This Working Party held a joint meeting with the Australasian forest genetics group in Hobart, Australia in April 2007. Our plans are now to look at the efficacy of having a following up meeting in several years, possibly in southern Latin America or having a satellite meeting in junction with IUFRO 2010 Congress.
There are several areas of importance. Breeding programs for major southern pines are all in the advanced generations, development of breeding and deployment strategies is one of the major area to capture additive and non-additive genetic gains in advanced generations. There is increased emphasis to make pine hybrid crosses between the US southern pines and the Mexican closed cone pines to improve growth, wood quality and disease resistance. Of great concern to plantation growers is developing resistance to the pitch canker fungus which currently have the potential to adversely affect P. radiata and P. patula.
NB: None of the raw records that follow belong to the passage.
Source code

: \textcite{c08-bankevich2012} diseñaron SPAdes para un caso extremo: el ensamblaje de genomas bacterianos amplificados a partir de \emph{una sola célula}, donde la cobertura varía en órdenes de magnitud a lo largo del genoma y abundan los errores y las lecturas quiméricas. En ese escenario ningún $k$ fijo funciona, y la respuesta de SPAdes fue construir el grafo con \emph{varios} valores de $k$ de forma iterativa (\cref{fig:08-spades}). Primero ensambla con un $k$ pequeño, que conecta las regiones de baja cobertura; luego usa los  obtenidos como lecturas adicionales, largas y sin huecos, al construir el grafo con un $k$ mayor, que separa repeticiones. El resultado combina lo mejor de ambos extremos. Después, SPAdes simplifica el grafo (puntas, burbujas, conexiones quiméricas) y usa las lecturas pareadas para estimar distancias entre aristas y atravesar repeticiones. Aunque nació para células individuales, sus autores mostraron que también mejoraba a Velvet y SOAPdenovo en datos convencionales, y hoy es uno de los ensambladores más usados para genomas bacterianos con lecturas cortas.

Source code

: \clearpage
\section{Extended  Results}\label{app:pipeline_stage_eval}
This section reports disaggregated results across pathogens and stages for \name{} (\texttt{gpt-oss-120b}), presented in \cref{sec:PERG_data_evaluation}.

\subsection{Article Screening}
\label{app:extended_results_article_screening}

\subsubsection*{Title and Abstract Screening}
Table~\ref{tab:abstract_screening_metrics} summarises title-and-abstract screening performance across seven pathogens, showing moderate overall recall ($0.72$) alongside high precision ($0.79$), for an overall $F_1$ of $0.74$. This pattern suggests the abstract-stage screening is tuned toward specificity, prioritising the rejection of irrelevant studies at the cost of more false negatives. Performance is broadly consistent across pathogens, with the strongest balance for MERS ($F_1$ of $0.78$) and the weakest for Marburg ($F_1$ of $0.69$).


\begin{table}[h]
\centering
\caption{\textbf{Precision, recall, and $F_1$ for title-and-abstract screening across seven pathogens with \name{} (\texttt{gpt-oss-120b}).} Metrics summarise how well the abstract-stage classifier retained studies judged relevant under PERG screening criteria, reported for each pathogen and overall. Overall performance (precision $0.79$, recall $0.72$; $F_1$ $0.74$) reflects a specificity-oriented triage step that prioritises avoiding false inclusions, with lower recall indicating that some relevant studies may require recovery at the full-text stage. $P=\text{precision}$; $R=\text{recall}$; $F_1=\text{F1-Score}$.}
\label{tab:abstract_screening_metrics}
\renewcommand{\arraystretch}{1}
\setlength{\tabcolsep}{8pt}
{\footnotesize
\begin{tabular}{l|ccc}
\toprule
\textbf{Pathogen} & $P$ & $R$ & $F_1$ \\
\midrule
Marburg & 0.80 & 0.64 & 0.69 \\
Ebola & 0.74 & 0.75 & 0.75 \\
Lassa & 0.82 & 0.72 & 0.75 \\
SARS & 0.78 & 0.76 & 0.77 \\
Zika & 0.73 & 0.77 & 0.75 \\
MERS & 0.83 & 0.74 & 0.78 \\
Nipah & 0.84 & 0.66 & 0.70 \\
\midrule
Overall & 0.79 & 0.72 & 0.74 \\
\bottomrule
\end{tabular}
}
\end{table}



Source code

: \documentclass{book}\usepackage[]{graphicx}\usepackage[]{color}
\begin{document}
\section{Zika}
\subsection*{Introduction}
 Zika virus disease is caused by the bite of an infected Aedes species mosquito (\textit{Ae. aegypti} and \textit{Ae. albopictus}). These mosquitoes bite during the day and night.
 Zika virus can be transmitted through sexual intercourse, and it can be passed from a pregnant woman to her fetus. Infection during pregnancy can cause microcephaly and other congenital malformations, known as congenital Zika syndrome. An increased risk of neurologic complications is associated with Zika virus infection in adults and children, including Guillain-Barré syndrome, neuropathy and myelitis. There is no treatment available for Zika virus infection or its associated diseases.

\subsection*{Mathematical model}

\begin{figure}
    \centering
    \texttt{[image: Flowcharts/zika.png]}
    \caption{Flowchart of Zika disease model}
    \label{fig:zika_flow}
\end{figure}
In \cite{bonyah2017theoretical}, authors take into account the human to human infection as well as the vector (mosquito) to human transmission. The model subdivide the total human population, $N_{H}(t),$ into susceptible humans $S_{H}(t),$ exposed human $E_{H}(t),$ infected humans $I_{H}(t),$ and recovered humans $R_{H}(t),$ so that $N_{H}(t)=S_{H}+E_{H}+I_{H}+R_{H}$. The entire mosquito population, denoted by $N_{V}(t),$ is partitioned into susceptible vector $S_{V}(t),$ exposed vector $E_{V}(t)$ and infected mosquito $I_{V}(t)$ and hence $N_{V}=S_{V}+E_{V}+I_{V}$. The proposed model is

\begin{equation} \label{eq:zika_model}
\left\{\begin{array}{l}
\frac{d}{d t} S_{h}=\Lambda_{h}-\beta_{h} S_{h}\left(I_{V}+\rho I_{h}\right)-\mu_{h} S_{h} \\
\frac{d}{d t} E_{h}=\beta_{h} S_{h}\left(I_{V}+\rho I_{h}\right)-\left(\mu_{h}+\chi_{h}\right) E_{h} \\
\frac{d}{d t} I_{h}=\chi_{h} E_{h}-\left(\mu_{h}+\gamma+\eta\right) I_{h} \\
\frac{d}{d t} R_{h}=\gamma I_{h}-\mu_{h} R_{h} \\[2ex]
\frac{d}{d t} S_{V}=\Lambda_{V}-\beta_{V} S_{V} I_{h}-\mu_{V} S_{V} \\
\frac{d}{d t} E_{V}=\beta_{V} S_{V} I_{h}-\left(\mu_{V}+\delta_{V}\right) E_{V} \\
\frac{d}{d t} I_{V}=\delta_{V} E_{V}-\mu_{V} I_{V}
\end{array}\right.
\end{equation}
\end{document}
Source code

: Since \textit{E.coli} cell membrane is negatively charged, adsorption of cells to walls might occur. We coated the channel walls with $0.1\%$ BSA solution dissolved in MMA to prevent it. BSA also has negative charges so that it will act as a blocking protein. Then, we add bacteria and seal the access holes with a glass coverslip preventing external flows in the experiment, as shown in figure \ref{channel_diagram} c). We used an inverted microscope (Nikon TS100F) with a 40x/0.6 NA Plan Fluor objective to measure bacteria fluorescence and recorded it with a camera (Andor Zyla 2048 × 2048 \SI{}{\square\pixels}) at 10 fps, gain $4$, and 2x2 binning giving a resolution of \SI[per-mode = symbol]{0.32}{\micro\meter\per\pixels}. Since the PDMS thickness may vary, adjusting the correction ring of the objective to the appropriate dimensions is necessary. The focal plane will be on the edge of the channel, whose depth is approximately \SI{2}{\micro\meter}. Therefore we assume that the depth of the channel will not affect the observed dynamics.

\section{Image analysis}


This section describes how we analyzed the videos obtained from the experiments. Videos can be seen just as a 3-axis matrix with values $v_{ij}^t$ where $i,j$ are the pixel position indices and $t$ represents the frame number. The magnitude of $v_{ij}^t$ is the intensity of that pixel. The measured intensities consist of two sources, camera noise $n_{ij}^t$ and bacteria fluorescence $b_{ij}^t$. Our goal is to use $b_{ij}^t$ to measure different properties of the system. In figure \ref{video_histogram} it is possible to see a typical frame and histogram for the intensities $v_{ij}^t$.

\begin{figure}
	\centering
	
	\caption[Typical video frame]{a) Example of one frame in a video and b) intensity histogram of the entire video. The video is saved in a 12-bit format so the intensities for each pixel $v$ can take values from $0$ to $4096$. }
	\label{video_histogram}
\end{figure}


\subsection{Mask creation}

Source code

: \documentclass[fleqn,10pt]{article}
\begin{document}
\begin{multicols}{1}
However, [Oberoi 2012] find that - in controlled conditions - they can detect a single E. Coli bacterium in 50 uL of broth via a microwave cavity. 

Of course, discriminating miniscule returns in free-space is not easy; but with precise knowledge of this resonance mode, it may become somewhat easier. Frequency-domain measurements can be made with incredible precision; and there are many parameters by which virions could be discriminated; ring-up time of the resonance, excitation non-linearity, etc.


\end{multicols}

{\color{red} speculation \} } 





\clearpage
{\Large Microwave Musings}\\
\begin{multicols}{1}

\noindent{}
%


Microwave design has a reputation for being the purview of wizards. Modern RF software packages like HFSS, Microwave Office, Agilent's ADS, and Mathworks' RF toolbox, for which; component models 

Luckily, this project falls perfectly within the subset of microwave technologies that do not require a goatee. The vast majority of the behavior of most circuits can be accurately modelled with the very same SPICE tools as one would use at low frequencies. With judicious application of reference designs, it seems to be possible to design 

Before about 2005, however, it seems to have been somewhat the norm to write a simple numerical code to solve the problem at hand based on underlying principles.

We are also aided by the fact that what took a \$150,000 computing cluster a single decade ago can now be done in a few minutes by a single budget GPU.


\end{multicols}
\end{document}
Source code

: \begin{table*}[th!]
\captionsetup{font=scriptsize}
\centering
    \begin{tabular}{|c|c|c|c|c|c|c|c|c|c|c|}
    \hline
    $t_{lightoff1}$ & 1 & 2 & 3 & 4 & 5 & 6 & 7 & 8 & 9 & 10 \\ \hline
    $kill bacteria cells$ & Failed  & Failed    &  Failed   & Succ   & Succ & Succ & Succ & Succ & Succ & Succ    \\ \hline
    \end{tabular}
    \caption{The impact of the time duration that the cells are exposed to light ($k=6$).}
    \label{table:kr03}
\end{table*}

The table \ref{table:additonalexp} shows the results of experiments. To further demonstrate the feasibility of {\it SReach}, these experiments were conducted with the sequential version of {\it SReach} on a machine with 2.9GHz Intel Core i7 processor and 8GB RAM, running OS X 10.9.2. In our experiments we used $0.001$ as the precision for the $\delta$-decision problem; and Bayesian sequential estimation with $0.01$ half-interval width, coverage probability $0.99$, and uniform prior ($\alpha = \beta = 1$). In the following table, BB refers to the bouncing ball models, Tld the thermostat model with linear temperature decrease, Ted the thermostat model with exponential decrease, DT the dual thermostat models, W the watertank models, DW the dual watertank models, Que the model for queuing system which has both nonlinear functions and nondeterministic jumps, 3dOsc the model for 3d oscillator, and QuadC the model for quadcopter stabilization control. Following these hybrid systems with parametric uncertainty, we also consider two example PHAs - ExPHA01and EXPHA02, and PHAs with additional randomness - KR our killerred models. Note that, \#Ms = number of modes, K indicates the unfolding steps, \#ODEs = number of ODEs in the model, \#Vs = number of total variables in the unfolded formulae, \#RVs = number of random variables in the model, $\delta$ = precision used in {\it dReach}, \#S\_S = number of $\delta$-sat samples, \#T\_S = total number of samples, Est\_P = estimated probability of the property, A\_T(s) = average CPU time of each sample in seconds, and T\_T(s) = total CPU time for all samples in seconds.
There also has been much emphasis to better understand the genetics of wood quality. Recent development of non-destructive tools to measure wood quality traits facilitated a great progress in understanding inheritance of a suit of wood traits and made it possible to screen young trees of large number for breeding program. We are finding that NIR models developed to predict chemical properties of tropical pines also are functional for the southern pines. Also economic breeding objectives were developed for radiata pine structure timber production.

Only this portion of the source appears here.